Updated 21 June 2026 · 6 min read · By Keanu Fischell, Co-Founder, Cabo Bali

Villa Design Decisions That Kill Rental Performance in Bali

The Cabo Bali 10-Point Design Audit

Everything we check before agreeing to manage a new property — and what we wish developers had thought about 18 months earlier.

The short answer

The villa design decisions that quietly kill rental performance in Bali are nearly all made 12–18 months before the first guest ever books — in the floor plan, the bedroom mix, the pool, the materials and the operational details developers treat as afterthoughts. Most cost almost nothing to fix on paper and a fortune to fix after handover. Below is the exact design audit we run before agreeing to manage a property. Our portfolio runs at 91% occupancy against a Bali market average nearer 55–65%, and most of that gap lives in these details rather than in luck or location.

Quick answer

  • Design for the lead shot: if you can't picture the hero photo from the floor plan, the layout isn't finished.
  • Build flexibility: one twin-convertible room opens the villa to families and groups, not just couples.
  • Vary your units: after roughly eight identical villas, your own properties start competing on price alone.
  • Respect function: luggage storage, staff areas, power capacity and waste handling are design decisions, not operational afterthoughts.
  • Get the expensive things right early: pool depth and lighting, terrazzo placement, hotel-grade bathrooms and usable outdoor space quietly win or lose bookings.

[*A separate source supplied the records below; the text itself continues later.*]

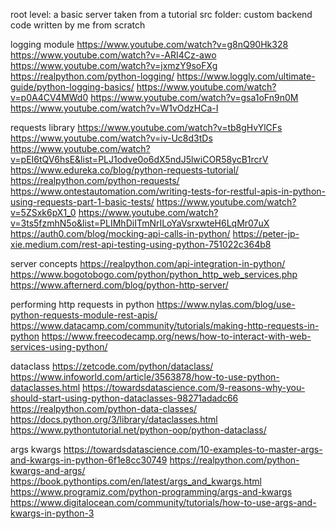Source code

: root level: a basic server taken from a tutorial
src folder: custom backend code written by me from scratch

logging module
https://www.youtube.com/watch?v=g8nQ90Hk328
https://www.youtube.com/watch?v=-ARI4Cz-awo
https://www.youtube.com/watch?v=jxmzY9soFXg
https://realpython.com/python-logging/
https://www.loggly.com/ultimate-guide/python-logging-basics/
https://www.youtube.com/watch?v=p0A4CV4MWd0
https://www.youtube.com/watch?v=gsa1oFn9n0M
https://www.youtube.com/watch?v=W1vOdzHCa-I

requests library
https://www.youtube.com/watch?v=tb8gHvYlCFs
https://www.youtube.com/watch?v=iv-Uc8d3tDs
https://www.youtube.com/watch?v=pEI6tQV6hsE&list=PLJ1odve0o6dX5ndJ5lwiCOR58ycB1rcrV
https://www.edureka.co/blog/python-requests-tutorial/
https://realpython.com/python-requests/
https://www.ontestautomation.com/writing-tests-for-restful-apis-in-python-using-requests-part-1-basic-tests/
https://www.youtube.com/watch?v=5ZSxk6pX1_0
https://www.youtube.com/watch?v=3ts5fzmhN5o&list=PLIMhDiITmNrILoYaVsrxwteH6LqMr07uX
https://auth0.com/blog/mocking-api-calls-in-python/
https://peter-jp-xie.medium.com/rest-api-testing-using-python-751022c364b8

server concepts
https://realpython.com/api-integration-in-python/
https://www.bogotobogo.com/python/python_http_web_services.php
https://www.afternerd.com/blog/python-http-server/

performing http requests in python
https://www.nylas.com/blog/use-python-requests-module-rest-apis/
https://www.datacamp.com/community/tutorials/making-http-requests-in-python
https://www.freecodecamp.org/news/how-to-interact-with-web-services-using-python/

dataclass
https://zetcode.com/python/dataclass/
https://www.infoworld.com/article/3563878/how-to-use-python-dataclasses.html
https://towardsdatascience.com/9-reasons-why-you-should-start-using-python-dataclasses-98271adadc66
https://realpython.com/python-data-classes/
https://docs.python.org/3/library/dataclasses.html
https://www.pythontutorial.net/python-oop/python-dataclass/

args
kwargs
https://towardsdatascience.com/10-examples-to-master-args-and-kwargs-in-python-6f1e8cc30749
https://realpython.com/python-kwargs-and-args/
https://book.pythontips.com/en/latest/args_and_kwargs.html
https://www.programiz.com/python-programming/args-and-kwargs
https://www.digitalocean.com/community/tutorials/how-to-use-args-and-kwargs-in-python-3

Most Bali villa developers optimise for the sale — not for what happens after.
The renders look incredible. The buyer signs.

Then the villa hits Airbnb and underperforms — because decisions made during the design phase quietly killed its rental potential.

We manage villas across Bali and see the same mistakes over and over.
The frustrating part? Nearly all of them cost nothing to fix at the design stage.

After handover, they cost a fortune.

Average villa occupancy in Bali sits around 55–65% according to AirDNA market data.


Our portfolio runs at 91%.

The difference isn't luck.
It isn't location.
It's the details covered in this audit.

This is our 10-point design audit — the exact things we assess before taking on a new property.
We're publishing it because if more developers built with these in mind, everyone would make more money.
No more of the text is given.